Meta is expanding in the Spring District in Bellevue, Wash. (GeekWire Photo / Kurt Schlosser)

Fewer people working in the office, less need for office space?

That seems like a logical conclusion to draw. But a recent survey of 446 U.S. businesses by the Harvard Business Review found that while days in the office are dropping by 30% or more as companies permanently shift to hybrid work, office space demands are only falling by 1.4%.

What’s going on? The HBR report points to three factors driving this trend.

  • Office workers want more social distancing when they go into the office.
  • Because many staffers prefer to stay home on Monday and Friday, that means a critical mass of people flood offices mid-week, meaning few opportunities to consolidate space.
  • Offices are being redrawn and reimagined to accommodate office life in a pandemic and post-pandemic era, which means more space for amenities that employees are craving.

What the experts are saying: Employees don’t want to “hot desk” even though the executives may prefer the concept as a way to reduce office space footprints. And high-density is out. “I don’t think folks ever want to go back to high-density cubicle farms,” said Adam Chapman, a commercial real estate broker in Seattle with JLL. “We’re now using 200 rentable square feet per employee for tech companies — whereas 150 square feet or even less was the norm, pre-COVID.”

Seattle-area commercial real estate numbers*: Even still, office leases in 2021 fell over the previous year, and they were down 46.9% compared to pre-pandemic levels.

  • Collectively, class A office space rents fell across the Puget Sound region to $46.77 per square foot in the fourth quarter. But class A rates rose in the high-tech hotbed of Bellevue’s downtown core to $59.16 per square foot, while they fell slightly in downtown Seattle to just over $50 per square foot.
Puget Sound region office vacancy stood at 18% in the fourth quarter (Source: JLL)

Tech companies still on lockdown: As the Omicron variant surged over the past few months, many big tech companies with thousands of workers in the Seattle area delayed office returns. Some companies such as F5, Icertis, Remitly, and Zillow have already shifted to permanent hybrid work in an effort to provide maximum flexibility. Others pushed back return dates, while Seattle’s largest tech employer, Amazon, said in October that it would allow individual team leaders to make the call on where and when staffers work.

Even still, tech is driving the Seattle office market: Tech companies, with their insatiable appetite for new workers, are propelling the Puget Sound region’s office market. Meta, Amazon, Microsoft and a bevy of new life sciences companies continue to gobble up space. Tech companies represented 76% of the major lease transactions in the fourth quarter of 2021, according to Savills. And JLL found that tech companies accounted for 51% of all lease deals in the quarter.

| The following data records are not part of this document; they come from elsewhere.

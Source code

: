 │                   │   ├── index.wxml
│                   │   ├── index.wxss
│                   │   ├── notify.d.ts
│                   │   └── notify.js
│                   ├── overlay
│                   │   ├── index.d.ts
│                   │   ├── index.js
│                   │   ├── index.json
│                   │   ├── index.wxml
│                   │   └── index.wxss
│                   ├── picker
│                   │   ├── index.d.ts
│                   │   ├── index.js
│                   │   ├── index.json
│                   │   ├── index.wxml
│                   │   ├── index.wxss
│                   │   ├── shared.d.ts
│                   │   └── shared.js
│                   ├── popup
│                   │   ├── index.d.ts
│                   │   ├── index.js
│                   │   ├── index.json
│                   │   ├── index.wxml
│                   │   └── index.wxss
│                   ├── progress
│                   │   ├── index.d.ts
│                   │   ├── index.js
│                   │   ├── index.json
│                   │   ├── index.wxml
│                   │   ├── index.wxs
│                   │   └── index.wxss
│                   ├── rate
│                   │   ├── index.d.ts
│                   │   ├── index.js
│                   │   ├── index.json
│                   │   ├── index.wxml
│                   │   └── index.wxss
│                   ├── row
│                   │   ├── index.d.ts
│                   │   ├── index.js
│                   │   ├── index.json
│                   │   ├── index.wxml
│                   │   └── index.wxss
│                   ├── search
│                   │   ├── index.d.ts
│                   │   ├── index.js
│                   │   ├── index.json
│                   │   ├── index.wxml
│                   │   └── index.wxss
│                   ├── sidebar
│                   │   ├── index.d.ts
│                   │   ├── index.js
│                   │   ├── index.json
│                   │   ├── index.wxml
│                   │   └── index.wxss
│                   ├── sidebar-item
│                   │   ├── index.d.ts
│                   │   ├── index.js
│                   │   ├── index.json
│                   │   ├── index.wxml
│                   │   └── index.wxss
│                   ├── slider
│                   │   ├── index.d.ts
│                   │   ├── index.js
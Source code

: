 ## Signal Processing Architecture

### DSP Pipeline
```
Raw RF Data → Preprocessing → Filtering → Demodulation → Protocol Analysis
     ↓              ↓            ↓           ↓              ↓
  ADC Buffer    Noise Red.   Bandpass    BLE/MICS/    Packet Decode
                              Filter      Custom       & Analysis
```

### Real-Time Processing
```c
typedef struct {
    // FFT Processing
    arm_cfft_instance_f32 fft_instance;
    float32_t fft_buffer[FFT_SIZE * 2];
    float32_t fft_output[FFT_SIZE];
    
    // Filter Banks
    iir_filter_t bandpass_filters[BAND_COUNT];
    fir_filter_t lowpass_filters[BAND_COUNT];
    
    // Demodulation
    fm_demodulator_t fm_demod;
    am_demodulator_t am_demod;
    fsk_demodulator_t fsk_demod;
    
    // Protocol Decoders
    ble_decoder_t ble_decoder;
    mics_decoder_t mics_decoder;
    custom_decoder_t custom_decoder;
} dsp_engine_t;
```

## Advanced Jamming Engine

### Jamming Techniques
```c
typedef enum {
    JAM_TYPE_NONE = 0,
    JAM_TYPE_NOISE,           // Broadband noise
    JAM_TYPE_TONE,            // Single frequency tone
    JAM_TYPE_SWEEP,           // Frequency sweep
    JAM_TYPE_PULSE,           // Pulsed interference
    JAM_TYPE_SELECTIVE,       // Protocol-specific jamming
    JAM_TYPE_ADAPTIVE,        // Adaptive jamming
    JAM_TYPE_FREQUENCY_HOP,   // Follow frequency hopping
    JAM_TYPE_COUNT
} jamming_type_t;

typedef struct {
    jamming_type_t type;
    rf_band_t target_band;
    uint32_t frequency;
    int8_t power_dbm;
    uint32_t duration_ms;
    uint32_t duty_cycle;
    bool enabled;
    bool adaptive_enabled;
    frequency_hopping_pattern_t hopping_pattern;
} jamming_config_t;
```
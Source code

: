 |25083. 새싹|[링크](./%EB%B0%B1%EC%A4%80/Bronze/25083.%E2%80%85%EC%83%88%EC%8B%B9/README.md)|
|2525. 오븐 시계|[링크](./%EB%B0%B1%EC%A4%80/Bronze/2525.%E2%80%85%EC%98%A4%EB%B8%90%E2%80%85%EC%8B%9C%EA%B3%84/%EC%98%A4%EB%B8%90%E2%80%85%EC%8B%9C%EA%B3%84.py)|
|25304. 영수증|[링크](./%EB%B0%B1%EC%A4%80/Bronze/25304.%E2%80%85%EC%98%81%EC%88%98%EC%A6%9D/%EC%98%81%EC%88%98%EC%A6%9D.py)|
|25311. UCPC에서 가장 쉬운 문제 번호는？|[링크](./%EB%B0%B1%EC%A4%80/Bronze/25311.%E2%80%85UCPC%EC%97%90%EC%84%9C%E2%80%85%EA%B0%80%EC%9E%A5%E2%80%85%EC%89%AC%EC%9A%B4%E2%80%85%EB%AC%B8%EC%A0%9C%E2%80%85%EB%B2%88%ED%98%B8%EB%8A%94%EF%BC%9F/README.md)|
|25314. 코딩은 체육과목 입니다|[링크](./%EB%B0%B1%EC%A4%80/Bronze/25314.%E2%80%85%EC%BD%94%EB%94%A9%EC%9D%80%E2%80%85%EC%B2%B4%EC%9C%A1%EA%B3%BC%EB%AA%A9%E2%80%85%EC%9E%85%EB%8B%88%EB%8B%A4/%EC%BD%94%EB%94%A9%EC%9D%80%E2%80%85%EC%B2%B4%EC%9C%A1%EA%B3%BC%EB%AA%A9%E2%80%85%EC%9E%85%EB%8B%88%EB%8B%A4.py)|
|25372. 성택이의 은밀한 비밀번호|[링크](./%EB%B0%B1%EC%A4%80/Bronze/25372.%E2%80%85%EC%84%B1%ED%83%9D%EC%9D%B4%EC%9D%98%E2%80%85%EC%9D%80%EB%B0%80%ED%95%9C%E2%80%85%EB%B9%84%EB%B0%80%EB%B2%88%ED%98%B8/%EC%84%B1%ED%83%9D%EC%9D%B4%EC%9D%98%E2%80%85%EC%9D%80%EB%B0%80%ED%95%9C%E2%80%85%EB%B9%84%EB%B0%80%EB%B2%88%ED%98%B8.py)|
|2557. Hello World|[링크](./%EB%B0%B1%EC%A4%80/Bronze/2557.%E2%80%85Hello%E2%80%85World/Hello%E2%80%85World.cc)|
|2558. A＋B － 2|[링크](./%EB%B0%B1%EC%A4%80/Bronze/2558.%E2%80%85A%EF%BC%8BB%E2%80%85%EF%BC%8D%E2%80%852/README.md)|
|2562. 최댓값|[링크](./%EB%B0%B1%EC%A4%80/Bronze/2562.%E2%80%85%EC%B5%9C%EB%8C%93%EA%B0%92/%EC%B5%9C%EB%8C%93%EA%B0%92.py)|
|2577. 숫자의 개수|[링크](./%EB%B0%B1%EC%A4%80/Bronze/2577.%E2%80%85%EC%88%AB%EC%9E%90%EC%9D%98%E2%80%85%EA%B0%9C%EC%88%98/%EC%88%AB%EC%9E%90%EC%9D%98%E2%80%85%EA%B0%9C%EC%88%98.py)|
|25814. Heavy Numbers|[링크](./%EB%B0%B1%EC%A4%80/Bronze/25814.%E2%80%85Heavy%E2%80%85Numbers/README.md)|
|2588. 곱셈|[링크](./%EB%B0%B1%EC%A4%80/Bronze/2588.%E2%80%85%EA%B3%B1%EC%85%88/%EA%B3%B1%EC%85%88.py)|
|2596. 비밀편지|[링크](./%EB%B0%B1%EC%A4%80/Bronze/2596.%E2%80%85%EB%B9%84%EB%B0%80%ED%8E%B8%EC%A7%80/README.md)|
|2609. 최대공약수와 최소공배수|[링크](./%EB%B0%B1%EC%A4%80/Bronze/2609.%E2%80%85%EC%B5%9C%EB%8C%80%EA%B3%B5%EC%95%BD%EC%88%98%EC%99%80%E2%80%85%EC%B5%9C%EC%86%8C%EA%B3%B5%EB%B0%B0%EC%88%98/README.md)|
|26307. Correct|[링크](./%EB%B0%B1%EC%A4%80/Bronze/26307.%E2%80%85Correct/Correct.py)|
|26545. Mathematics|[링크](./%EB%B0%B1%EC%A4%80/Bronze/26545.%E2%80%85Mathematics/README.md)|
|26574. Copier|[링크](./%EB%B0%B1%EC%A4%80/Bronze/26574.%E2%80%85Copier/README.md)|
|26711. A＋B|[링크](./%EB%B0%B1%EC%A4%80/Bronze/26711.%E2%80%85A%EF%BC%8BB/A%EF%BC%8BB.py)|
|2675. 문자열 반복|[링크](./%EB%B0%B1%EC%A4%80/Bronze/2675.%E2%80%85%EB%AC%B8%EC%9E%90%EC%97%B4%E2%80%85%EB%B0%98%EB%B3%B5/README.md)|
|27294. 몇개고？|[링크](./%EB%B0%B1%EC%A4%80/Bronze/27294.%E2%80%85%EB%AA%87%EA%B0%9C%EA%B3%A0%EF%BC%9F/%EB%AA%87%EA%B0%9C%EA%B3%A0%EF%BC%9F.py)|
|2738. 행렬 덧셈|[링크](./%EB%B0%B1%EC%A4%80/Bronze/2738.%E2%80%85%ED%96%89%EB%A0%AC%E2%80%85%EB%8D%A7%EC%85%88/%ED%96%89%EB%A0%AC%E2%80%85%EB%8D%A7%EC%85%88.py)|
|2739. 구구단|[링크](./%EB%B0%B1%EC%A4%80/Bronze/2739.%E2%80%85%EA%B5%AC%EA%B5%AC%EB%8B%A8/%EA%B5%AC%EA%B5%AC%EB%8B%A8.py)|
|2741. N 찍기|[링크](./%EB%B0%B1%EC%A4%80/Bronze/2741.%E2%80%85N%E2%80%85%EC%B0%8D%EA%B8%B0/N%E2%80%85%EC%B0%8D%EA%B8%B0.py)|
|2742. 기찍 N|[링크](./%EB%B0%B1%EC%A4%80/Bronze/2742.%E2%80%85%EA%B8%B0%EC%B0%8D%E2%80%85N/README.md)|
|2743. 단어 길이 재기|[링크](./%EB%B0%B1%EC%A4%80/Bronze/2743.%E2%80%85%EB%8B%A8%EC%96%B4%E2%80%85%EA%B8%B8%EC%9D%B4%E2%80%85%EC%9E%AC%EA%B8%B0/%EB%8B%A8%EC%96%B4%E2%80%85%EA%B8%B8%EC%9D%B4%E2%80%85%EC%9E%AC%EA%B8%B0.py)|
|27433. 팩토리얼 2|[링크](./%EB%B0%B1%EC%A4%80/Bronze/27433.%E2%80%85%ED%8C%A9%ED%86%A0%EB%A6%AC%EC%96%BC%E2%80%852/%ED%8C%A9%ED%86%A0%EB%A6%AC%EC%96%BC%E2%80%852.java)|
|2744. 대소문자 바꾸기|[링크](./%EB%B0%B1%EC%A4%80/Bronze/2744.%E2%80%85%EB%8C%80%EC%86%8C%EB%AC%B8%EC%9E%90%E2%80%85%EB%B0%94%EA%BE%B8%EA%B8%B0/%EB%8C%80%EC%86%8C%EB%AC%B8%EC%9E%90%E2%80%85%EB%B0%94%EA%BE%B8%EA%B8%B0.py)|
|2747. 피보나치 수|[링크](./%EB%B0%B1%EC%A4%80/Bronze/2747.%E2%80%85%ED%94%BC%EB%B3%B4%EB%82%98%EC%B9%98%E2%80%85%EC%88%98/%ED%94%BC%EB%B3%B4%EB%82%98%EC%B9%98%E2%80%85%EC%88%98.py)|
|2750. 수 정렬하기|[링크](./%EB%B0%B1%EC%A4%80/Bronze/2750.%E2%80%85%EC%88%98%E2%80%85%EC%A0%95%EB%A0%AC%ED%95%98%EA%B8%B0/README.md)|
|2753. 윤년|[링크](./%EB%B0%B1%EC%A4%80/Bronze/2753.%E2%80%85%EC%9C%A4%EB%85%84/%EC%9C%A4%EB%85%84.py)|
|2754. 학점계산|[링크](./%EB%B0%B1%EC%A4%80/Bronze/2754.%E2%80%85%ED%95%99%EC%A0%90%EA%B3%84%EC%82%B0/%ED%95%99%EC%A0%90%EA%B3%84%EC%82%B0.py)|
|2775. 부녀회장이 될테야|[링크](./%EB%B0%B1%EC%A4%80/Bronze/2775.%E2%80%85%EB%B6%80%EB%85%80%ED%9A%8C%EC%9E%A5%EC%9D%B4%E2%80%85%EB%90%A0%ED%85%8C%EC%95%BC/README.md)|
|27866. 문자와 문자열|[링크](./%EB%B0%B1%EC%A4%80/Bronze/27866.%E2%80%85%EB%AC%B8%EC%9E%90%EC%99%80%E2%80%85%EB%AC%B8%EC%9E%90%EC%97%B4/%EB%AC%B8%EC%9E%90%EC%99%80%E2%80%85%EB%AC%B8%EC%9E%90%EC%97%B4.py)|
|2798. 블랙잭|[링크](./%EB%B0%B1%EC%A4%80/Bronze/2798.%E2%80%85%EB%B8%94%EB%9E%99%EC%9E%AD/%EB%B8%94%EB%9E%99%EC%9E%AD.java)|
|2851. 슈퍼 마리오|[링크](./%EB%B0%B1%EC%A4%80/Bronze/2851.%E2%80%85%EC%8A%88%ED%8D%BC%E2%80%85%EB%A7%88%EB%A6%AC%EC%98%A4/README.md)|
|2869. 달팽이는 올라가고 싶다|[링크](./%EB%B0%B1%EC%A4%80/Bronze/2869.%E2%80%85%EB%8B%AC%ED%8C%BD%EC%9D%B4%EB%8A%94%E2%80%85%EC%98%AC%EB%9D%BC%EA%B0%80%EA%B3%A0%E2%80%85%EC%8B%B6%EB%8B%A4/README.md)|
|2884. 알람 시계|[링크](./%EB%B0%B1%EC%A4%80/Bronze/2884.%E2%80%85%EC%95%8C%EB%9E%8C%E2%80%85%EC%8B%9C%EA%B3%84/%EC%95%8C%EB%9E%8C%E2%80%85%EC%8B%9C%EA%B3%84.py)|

  • “As tenants across industries have remained largely on hold until the pandemic begins to subside, the tech industry has continued to double down on its future in Puget Sound offices with several large leases signed in 2021,” JLL’s fourth quarter real estate report notes.

Is the Seattle market weird? Along with Portland and San Francisco, Seattle is operating in a bit of a bubble. “We seem to be very much in (our) own worlds: Tech-heavy, very COVID cautious, very remote first,” says JLL’s Chapman.  “We are hearing from our other offices that folks are back to office in much higher numbers.”

*Data collected via JLL and Savills.